### RECORDS PROVIDED ###
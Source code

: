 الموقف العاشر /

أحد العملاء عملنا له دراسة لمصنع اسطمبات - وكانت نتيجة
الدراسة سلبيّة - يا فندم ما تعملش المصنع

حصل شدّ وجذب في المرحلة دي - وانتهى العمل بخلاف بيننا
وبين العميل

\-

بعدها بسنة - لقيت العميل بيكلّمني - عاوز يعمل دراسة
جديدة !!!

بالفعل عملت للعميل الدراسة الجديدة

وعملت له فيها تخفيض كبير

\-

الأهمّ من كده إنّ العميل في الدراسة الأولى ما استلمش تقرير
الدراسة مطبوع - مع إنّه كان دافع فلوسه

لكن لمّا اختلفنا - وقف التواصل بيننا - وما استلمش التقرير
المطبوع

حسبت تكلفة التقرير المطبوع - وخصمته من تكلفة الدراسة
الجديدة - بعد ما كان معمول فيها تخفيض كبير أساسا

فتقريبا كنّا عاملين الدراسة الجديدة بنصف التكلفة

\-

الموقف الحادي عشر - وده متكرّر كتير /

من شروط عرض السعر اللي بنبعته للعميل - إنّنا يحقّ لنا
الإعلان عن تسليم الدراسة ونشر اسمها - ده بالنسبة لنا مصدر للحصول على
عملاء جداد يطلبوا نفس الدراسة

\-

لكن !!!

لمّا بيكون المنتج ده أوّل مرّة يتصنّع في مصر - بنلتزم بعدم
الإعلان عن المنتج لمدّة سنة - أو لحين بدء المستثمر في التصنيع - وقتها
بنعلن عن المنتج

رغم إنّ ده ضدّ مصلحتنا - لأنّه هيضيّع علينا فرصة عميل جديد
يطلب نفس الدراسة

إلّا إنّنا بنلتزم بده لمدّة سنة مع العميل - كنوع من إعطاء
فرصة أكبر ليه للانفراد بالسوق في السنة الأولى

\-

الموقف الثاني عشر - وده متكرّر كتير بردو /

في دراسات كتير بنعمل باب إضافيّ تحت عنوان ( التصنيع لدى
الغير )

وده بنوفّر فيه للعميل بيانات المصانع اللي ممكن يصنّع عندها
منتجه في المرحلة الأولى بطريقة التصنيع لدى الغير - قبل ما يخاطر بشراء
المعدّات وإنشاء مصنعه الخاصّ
###
* _WORK TO BE COMPLETED_
Whenever a line in the material above holds the string "الدراسة", copy that line in full.

* _ANSWER TO THIS TASK_
الدراسة سلبيّة - يا فندم ما تعملش المصنع
بالفعل عملت للعميل الدراسة الجديدة
الأهمّ من كده إنّ العميل في الدراسة الأولى ما استلمش تقرير
الدراسة مطبوع - مع إنّه كان دافع فلوسه
حسبت تكلفة التقرير المطبوع - وخصمته من تكلفة الدراسة
فتقريبا كنّا عاملين الدراسة الجديدة بنصف التكلفة
الإعلان عن تسليم الدراسة ونشر اسمها - ده بالنسبة لنا مصدر للحصول على
عملاء جداد يطلبوا نفس الدراسة
يطلب نفس الدراسة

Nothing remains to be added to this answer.